City buses were similar.  Drivers would stop and often start driving before feet were fully on or off the bus.  There was no waiting patiently until everyone were seated.  Sometimes passengers had to yell at the driver because he had left a stop before they could get to the exit.  A special challenge for local buses was that there were many different terminal stations.  Sometimes, there were competing stations that had slightly different routes.

China took security seriously.  To enter a train, metro, or bus station you had to go through security check.  All bags were screened while we walked through a metal detector.  Then a metal detecting wand and a pat down.  Every time this happened.  At airports, train and bus stations we also had to go through a passport check.  In addition, after going through that security, I was approached several times at various locations for additional passport checks where they took pictures of my passport and me.  On two occasions, additional luggage checks were done.  On the high speed trains, conductors walked up and down the isles with a metal detecting wand scanning the luggage in the overhead racks every 30 minutes.  Also all entries to Unesco Sites and National Parks required passport checks, metal detectors, and luggage scans.
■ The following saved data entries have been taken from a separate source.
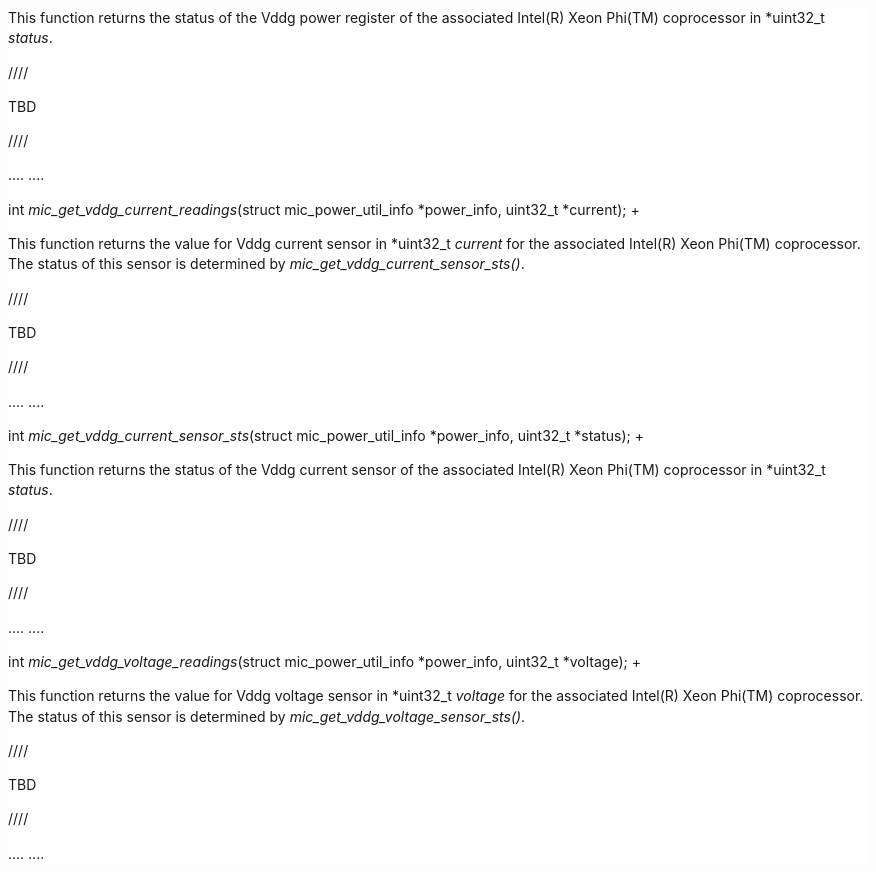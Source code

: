 This function returns the status of the Vddg power register of the associated
Intel(R) Xeon Phi(TM) coprocessor in *uint32_t *status*.

////

TBD

////

....
....


int *mic_get_vddg_current_readings*(struct mic_power_util_info *power_info,
                                  uint32_t *current); +

This function returns the value for Vddg current sensor in
*uint32_t *current* for the associated Intel(R) Xeon Phi(TM) coprocessor.
The status of this sensor is determined by *mic_get_vddg_current_sensor_sts()*.

////

TBD

////

....
....


int *mic_get_vddg_current_sensor_sts*(struct mic_power_util_info *power_info,
                                    uint32_t *status); +

This function returns the status of the Vddg current sensor of the associated
Intel(R) Xeon Phi(TM) coprocessor in *uint32_t *status*.

////

TBD

////

....
....


int *mic_get_vddg_voltage_readings*(struct mic_power_util_info *power_info,
                                  uint32_t *voltage); +

This function returns the value for Vddg voltage sensor in
*uint32_t *voltage* for the associated Intel(R) Xeon Phi(TM) coprocessor.
The status of this sensor is determined by *mic_get_vddg_voltage_sensor_sts()*.

////

TBD

////

....
....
People wait to go through a secondary security check in Zhangye after the national ID/passport check and ticket check.

Most security check involved picture taking and in some cases finger prints.

A lot of people smoke in China.  Or maybe a few people smoke a lot.  Either way this make things hard when travelling.  The bullet trains did not allow smoking on the railway.  The penalties were stiff and enforcement tight enough to keep people from smoking while on the train.  However the moment it stopped at a station, groups of people flooded off to power smoke.  Consequently, when entering or exiting the train we had to navigate the tobacco fog banks.

We took one sleeper car train from Langzhou to Chengdu.  It looked like luxury but smelled like an ashtray.  The no smoking rule was not in effect.  Our section had nine kids, and still adults would take turns at the smoking section near the bathroom.  The smoke filtered in through the vents and through the unsealed doors.  Sharleen read that we should take duct tape to seal the vents.  But the vents were by the baseboard, all around the sliding door, and had vents along the complete roof of the cabin.  It was not possible.  All of our throats burned by the end of the 11 hour ride.  We had another long haul train ride from Chengdu to Heikou.  In that train there was a smoking section.  However, they smoked with such frequency that the train cabin was hazy.

Over thirty days in China, we traveled over 10,000 kilometers spending over 80 hours in various modes of transportation (equivalent of going from one end of the US to the other and back again).  A benefit of this was getting to see a large swath of China’s countryside.  It was diverse and beautiful.  There were no sprawling monsanto farms, ranch lands that went on to the horizon.  Nor was it city to city.  However, wherever there were people, the land was being used.  There was very little unused land.

This pastoral scene was common in central China.  No sprawling wheat fields of Kansas or the cornrows of central valley.  Just acres of small pieced together plots.  All growing different things.

 

In Hunnan province the terrain changed.  It was very hilly, but there were many farms and villages in every nook and cranny.

 

Just before the Qilin mountains in Gansu province, there were vast ranches with sheep and cattle.

 

In the south there were miles of small plots, everyone growing something different.  Some plots were subdivided so any given family didn’t have to grow an entire crop of the same type.